— What needs to be done —
Skip the images and copy each record exactly as written.
= Beginning of Section =
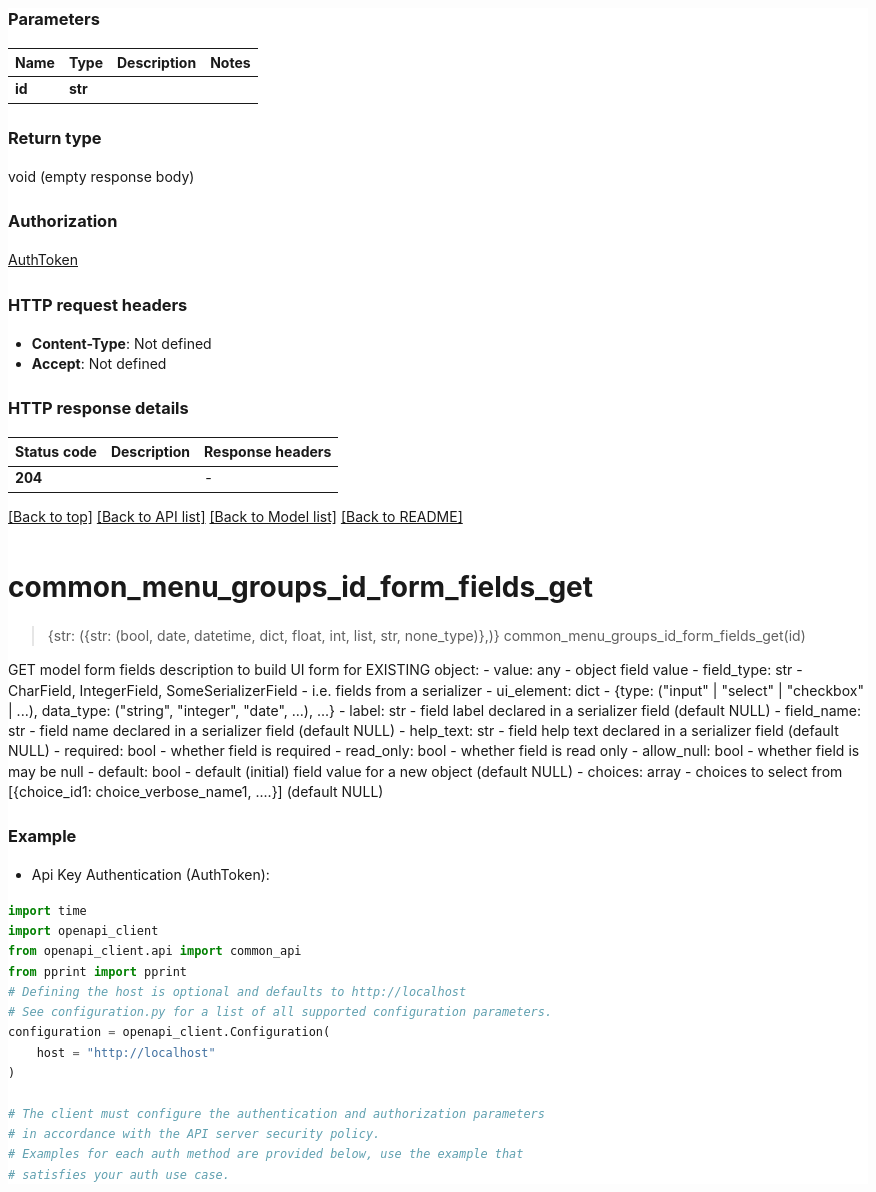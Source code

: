 
### Parameters

Name | Type | Description  | Notes
------------- | ------------- | ------------- | -------------
 **id** | **str**|  |

### Return type

void (empty response body)

### Authorization

[AuthToken](../README.md#AuthToken)

### HTTP request headers

 - **Content-Type**: Not defined
 - **Accept**: Not defined


### HTTP response details

| Status code | Description | Response headers |
|-------------|-------------|------------------|
**204** |  |  -  |

[[Back to top]](#) [[Back to API list]](../README.md#documentation-for-api-endpoints) [[Back to Model list]](../README.md#documentation-for-models) [[Back to README]](../README.md)

# **common_menu_groups_id_form_fields_get**
> {str: ({str: (bool, date, datetime, dict, float, int, list, str, none_type)},)} common_menu_groups_id_form_fields_get(id)



GET model form fields description to build UI form for EXISTING object:       - value: any - object field value      - field_type: str - CharField, IntegerField, SomeSerializerField - i.e. fields from a serializer      - ui_element: dict - {type: (\"input\" | \"select\" | \"checkbox\" | ...), data_type: (\"string\", \"integer\", \"date\", ...), ...}      - label: str - field label declared in a serializer field (default NULL)      - field_name: str - field name declared in a serializer field (default NULL)      - help_text: str - field help text declared in a serializer field (default NULL)      - required: bool - whether field is required      - read_only: bool - whether field is read only      - allow_null: bool - whether field is may be null      - default: bool - default (initial) field value for a new object (default NULL)      - choices: array - choices to select from [{choice_id1: choice_verbose_name1, ....}] (default NULL)

### Example

* Api Key Authentication (AuthToken):

```python
import time
import openapi_client
from openapi_client.api import common_api
from pprint import pprint
# Defining the host is optional and defaults to http://localhost
# See configuration.py for a list of all supported configuration parameters.
configuration = openapi_client.Configuration(
    host = "http://localhost"
)

# The client must configure the authentication and authorization parameters
# in accordance with the API server security policy.
# Examples for each auth method are provided below, use the example that
# satisfies your auth use case.

```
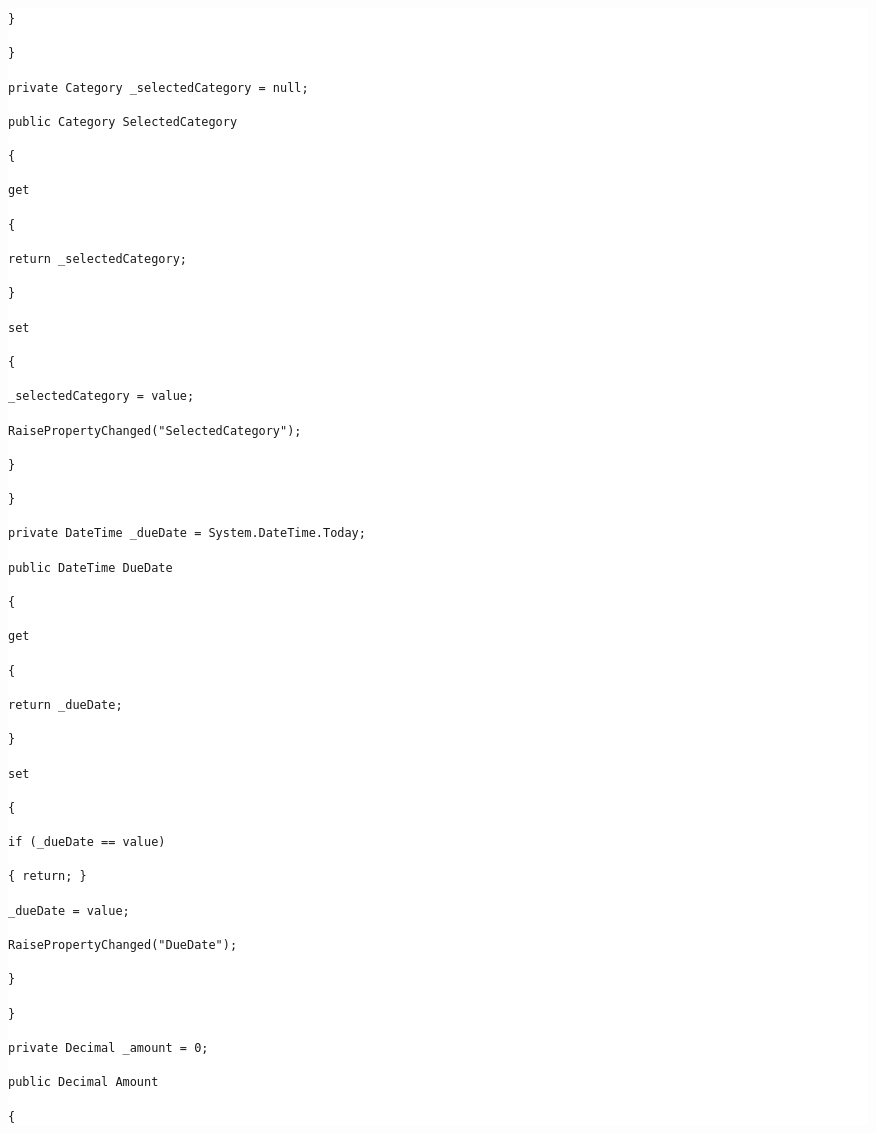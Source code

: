 `}`

`}`

`private Category _selectedCategory = null;`

`public Category SelectedCategory`

`{`

`get`

`{`

`return _selectedCategory;`

`}`

`set`

`{`

`_selectedCategory = value;`

`RaisePropertyChanged("SelectedCategory");`

`}`

`}`

`private DateTime _dueDate = System.DateTime.Today;`

`public DateTime DueDate`

`{`

`get`

`{`

`return _dueDate;`

`}`

`set`

`{`

`if (_dueDate == value)`

`{ return; }`

`_dueDate = value;`

`RaisePropertyChanged("DueDate");`

`}`

`}`

`private Decimal _amount = 0;`

`public Decimal Amount`

`{`
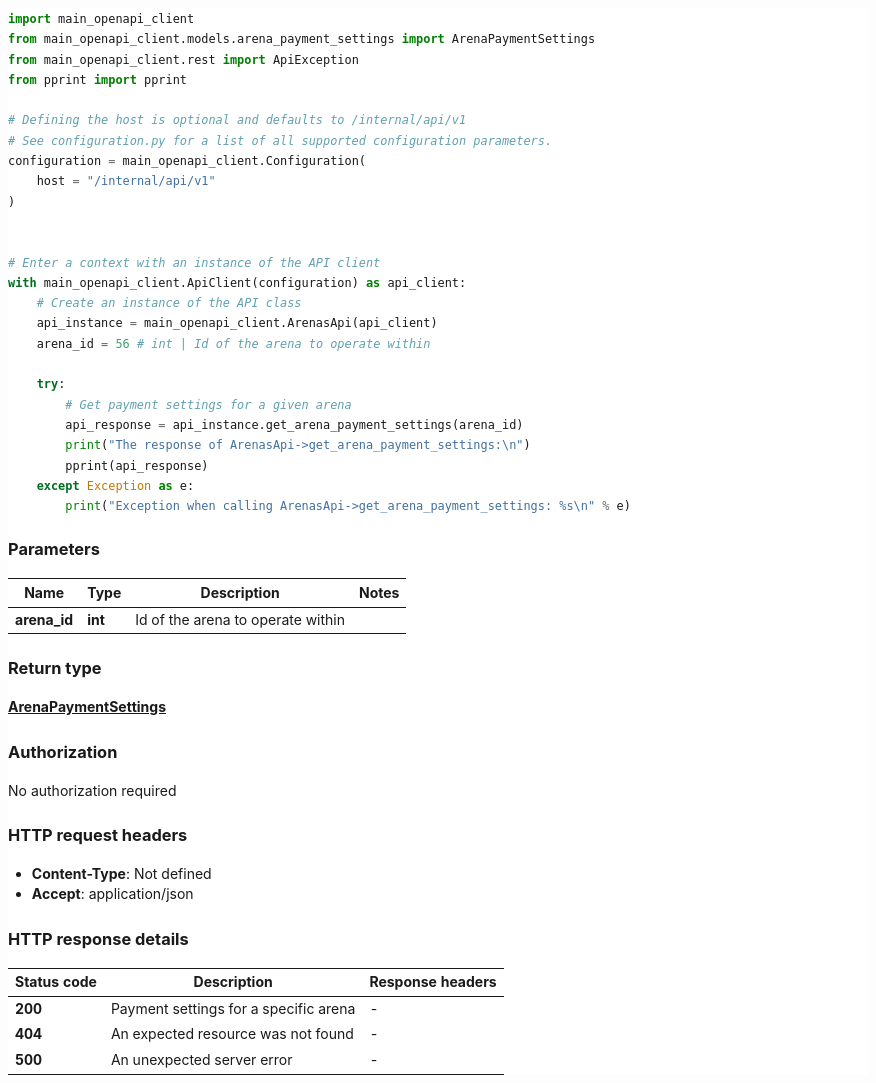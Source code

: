 
```python
import main_openapi_client
from main_openapi_client.models.arena_payment_settings import ArenaPaymentSettings
from main_openapi_client.rest import ApiException
from pprint import pprint

# Defining the host is optional and defaults to /internal/api/v1
# See configuration.py for a list of all supported configuration parameters.
configuration = main_openapi_client.Configuration(
    host = "/internal/api/v1"
)


# Enter a context with an instance of the API client
with main_openapi_client.ApiClient(configuration) as api_client:
    # Create an instance of the API class
    api_instance = main_openapi_client.ArenasApi(api_client)
    arena_id = 56 # int | Id of the arena to operate within

    try:
        # Get payment settings for a given arena
        api_response = api_instance.get_arena_payment_settings(arena_id)
        print("The response of ArenasApi->get_arena_payment_settings:\n")
        pprint(api_response)
    except Exception as e:
        print("Exception when calling ArenasApi->get_arena_payment_settings: %s\n" % e)
```



### Parameters


Name | Type | Description  | Notes
------------- | ------------- | ------------- | -------------
 **arena_id** | **int**| Id of the arena to operate within | 

### Return type

[**ArenaPaymentSettings**](ArenaPaymentSettings.md)

### Authorization

No authorization required

### HTTP request headers

 - **Content-Type**: Not defined
 - **Accept**: application/json

### HTTP response details

| Status code | Description | Response headers |
|-------------|-------------|------------------|
**200** | Payment settings for a specific arena |  -  |
**404** | An expected resource was not found |  -  |
**500** | An unexpected server error |  -  |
= End of Section =
— Solution to the exercise —
Source code

: 
### Parameters

Name | Type | Description  | Notes
------------- | ------------- | ------------- | -------------
 **id** | **str**|  |

### Return type

void (empty response body)

### Authorization

[AuthToken](../README.md#AuthToken)

### HTTP request headers

 - **Content-Type**: Not defined
 - **Accept**: Not defined


### HTTP response details

| Status code | Description | Response headers |
|-------------|-------------|------------------|
**204** |  |  -  |

[[Back to top]](#) [[Back to API list]](../README.md#documentation-for-api-endpoints) [[Back to Model list]](../README.md#documentation-for-models) [[Back to README]](../README.md)

# **common_menu_groups_id_form_fields_get**
> {str: ({str: (bool, date, datetime, dict, float, int, list, str, none_type)},)} common_menu_groups_id_form_fields_get(id)



GET model form fields description to build UI form for EXISTING object:       - value: any - object field value      - field_type: str - CharField, IntegerField, SomeSerializerField - i.e. fields from a serializer      - ui_element: dict - {type: (\"input\" | \"select\" | \"checkbox\" | ...), data_type: (\"string\", \"integer\", \"date\", ...), ...}      - label: str - field label declared in a serializer field (default NULL)      - field_name: str - field name declared in a serializer field (default NULL)      - help_text: str - field help text declared in a serializer field (default NULL)      - required: bool - whether field is required      - read_only: bool - whether field is read only      - allow_null: bool - whether field is may be null      - default: bool - default (initial) field value for a new object (default NULL)      - choices: array - choices to select from [{choice_id1: choice_verbose_name1, ....}] (default NULL)

### Example

* Api Key Authentication (AuthToken):

```python
import time
import openapi_client
from openapi_client.api import common_api
from pprint import pprint
# Defining the host is optional and defaults to http://localhost
# See configuration.py for a list of all supported configuration parameters.
configuration = openapi_client.Configuration(
    host = "http://localhost"
)

# The client must configure the authentication and authorization parameters
# in accordance with the API server security policy.
# Examples for each auth method are provided below, use the example that
# satisfies your auth use case.

```
Source code

: `}`

`}`

`private Category _selectedCategory = null;`

`public Category SelectedCategory`

`{`

`get`

`{`

`return _selectedCategory;`

`}`

`set`

`{`

`_selectedCategory = value;`

`RaisePropertyChanged("SelectedCategory");`

`}`

`}`

`private DateTime _dueDate = System.DateTime.Today;`

`public DateTime DueDate`

`{`

`get`

`{`

`return _dueDate;`

`}`

`set`

`{`

`if (_dueDate == value)`

`{ return; }`

`_dueDate = value;`

`RaisePropertyChanged("DueDate");`

`}`

`}`

`private Decimal _amount = 0;`

`public Decimal Amount`

`{`
Source code

: 
```python
import main_openapi_client
from main_openapi_client.models.arena_payment_settings import ArenaPaymentSettings
from main_openapi_client.rest import ApiException
from pprint import pprint

# Defining the host is optional and defaults to /internal/api/v1
# See configuration.py for a list of all supported configuration parameters.
configuration = main_openapi_client.Configuration(
    host = "/internal/api/v1"
)


# Enter a context with an instance of the API client
with main_openapi_client.ApiClient(configuration) as api_client:
    # Create an instance of the API class
    api_instance = main_openapi_client.ArenasApi(api_client)
    arena_id = 56 # int | Id of the arena to operate within

    try:
        # Get payment settings for a given arena
        api_response = api_instance.get_arena_payment_settings(arena_id)
        print("The response of ArenasApi->get_arena_payment_settings:\n")
        pprint(api_response)
    except Exception as e:
        print("Exception when calling ArenasApi->get_arena_payment_settings: %s\n" % e)
```



### Parameters


Name | Type | Description  | Notes
------------- | ------------- | ------------- | -------------
 **arena_id** | **int**| Id of the arena to operate within | 

### Return type

[**ArenaPaymentSettings**](ArenaPaymentSettings.md)

### Authorization

No authorization required

### HTTP request headers

 - **Content-Type**: Not defined
 - **Accept**: application/json

### HTTP response details

| Status code | Description | Response headers |
|-------------|-------------|------------------|
**200** | Payment settings for a specific arena |  -  |
**404** | An expected resource was not found |  -  |
**500** | An unexpected server error |  -  |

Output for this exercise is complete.